[Collected data]
Start of Block

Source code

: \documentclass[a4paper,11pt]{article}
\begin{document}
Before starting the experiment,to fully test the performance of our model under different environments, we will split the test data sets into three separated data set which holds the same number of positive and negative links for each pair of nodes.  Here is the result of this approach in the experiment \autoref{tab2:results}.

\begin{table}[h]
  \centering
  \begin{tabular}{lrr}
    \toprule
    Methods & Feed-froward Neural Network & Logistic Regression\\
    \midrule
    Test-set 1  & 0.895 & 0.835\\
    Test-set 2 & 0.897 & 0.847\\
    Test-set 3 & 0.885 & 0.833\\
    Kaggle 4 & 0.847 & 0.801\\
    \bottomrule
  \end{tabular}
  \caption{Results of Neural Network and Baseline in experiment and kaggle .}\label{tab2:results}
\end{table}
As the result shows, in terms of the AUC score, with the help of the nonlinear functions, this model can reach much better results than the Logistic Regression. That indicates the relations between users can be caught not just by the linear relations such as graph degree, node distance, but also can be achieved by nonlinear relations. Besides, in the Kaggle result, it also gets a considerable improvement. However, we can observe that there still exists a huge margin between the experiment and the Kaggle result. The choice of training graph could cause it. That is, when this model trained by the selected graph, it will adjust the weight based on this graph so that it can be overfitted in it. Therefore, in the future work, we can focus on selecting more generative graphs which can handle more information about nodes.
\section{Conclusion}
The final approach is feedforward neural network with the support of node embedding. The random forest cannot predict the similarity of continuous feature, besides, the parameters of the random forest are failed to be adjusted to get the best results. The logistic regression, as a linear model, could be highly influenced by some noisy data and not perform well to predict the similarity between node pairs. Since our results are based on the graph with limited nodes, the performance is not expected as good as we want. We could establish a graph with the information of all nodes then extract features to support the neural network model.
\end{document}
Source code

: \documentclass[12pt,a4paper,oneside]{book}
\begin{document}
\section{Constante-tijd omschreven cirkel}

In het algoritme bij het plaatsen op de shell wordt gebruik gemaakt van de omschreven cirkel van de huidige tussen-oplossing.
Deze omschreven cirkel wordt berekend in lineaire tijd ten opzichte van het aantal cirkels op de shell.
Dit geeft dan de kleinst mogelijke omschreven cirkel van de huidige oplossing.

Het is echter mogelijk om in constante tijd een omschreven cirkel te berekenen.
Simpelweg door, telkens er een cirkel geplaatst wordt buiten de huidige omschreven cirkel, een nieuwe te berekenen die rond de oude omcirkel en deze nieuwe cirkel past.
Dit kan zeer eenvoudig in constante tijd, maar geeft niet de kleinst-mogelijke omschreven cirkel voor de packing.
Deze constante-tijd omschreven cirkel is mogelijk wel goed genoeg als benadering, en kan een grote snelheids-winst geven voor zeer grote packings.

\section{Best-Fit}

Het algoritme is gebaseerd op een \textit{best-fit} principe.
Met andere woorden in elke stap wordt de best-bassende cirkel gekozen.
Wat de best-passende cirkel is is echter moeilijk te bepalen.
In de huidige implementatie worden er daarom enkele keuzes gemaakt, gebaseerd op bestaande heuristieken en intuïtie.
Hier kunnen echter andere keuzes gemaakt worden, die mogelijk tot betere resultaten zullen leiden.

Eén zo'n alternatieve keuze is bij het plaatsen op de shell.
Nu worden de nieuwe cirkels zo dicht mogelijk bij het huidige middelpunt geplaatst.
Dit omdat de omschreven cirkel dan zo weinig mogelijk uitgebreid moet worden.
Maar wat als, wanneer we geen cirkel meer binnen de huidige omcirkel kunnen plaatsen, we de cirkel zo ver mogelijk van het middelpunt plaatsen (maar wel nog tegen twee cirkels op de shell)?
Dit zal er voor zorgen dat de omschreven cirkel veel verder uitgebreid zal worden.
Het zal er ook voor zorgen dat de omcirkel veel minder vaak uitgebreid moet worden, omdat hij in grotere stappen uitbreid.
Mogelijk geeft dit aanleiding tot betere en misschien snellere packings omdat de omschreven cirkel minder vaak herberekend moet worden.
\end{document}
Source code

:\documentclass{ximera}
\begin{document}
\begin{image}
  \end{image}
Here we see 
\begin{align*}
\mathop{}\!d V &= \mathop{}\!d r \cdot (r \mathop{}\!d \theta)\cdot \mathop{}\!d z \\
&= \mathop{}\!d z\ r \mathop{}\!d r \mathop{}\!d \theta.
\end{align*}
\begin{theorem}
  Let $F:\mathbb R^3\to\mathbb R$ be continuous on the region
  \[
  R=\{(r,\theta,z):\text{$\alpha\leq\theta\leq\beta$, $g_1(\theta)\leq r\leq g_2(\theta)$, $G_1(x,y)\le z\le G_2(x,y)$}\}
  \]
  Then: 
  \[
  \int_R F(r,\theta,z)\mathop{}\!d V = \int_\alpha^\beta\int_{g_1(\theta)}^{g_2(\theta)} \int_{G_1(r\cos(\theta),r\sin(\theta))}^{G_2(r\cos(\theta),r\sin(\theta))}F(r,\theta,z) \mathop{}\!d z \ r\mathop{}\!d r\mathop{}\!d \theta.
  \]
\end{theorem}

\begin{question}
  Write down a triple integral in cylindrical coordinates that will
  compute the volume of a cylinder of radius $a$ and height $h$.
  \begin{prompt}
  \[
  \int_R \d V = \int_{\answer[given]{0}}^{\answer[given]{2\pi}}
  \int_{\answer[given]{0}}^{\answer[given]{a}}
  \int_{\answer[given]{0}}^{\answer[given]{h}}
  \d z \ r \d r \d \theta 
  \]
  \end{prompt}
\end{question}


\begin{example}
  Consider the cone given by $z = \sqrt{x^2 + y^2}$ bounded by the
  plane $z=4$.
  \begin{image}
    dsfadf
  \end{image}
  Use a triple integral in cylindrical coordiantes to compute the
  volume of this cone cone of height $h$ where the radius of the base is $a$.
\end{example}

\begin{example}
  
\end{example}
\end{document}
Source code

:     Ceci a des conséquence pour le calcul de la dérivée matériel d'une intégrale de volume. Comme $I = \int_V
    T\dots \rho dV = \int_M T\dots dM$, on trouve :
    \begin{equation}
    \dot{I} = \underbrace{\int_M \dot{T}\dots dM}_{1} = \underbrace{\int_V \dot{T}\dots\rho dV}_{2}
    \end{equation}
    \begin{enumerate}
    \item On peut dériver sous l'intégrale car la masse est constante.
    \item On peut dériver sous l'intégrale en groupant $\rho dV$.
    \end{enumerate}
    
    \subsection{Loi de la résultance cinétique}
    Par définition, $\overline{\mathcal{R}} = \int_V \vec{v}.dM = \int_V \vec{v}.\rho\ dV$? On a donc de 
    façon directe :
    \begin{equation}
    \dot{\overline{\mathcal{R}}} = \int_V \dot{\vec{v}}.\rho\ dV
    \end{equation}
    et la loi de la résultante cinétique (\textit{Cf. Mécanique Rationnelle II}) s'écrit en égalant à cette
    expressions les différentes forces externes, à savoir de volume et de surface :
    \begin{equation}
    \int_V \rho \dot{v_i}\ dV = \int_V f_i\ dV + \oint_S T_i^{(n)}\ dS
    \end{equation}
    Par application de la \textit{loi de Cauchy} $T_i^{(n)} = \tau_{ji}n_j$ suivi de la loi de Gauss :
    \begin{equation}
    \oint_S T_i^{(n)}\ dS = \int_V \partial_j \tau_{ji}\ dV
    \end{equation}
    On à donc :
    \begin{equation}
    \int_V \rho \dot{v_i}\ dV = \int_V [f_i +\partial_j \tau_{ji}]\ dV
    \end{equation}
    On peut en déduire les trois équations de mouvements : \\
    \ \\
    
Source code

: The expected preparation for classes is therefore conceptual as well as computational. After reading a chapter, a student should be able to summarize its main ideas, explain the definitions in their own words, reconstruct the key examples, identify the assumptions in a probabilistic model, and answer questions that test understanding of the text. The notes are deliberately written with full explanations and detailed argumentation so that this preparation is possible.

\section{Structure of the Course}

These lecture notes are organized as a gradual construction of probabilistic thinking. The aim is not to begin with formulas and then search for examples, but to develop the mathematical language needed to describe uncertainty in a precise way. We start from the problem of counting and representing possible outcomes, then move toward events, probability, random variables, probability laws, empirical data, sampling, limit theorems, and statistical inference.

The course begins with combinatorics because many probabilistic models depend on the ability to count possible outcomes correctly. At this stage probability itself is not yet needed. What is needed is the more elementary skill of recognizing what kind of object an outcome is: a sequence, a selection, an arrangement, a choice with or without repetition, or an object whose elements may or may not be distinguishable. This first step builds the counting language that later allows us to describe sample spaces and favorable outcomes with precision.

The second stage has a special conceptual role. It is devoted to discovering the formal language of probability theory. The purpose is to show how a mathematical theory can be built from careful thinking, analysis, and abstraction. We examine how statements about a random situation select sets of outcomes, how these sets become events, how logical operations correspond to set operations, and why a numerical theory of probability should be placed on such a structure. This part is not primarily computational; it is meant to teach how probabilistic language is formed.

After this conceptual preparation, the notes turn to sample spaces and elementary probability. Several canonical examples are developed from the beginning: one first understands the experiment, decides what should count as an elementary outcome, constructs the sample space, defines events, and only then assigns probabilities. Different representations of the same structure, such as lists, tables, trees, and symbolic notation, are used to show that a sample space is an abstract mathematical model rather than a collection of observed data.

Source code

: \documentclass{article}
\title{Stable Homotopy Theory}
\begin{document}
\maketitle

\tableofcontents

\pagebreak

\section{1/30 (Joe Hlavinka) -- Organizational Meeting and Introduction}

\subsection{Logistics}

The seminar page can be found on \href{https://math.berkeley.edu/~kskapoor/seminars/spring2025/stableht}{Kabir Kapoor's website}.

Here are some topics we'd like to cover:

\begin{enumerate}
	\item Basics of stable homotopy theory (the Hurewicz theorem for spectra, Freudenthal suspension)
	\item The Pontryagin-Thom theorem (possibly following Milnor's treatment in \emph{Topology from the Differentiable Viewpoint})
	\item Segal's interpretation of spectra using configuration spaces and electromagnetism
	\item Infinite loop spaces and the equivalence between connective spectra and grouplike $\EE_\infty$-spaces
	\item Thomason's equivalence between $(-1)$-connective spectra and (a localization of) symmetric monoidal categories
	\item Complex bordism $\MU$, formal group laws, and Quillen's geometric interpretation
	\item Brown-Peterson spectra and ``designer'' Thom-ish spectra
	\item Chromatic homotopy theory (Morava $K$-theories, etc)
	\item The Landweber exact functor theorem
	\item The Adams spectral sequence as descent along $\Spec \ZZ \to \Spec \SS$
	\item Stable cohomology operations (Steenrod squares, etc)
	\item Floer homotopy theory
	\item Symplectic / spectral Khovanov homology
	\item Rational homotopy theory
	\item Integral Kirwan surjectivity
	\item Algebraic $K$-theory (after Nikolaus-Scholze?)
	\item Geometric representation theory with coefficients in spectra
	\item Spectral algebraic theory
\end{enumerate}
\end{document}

End of Block

* [PROBLEM STATEMENT]:
If a line above contains the string "connective", count it, then give the total and nothing else.

* [THE ANSWER]:
2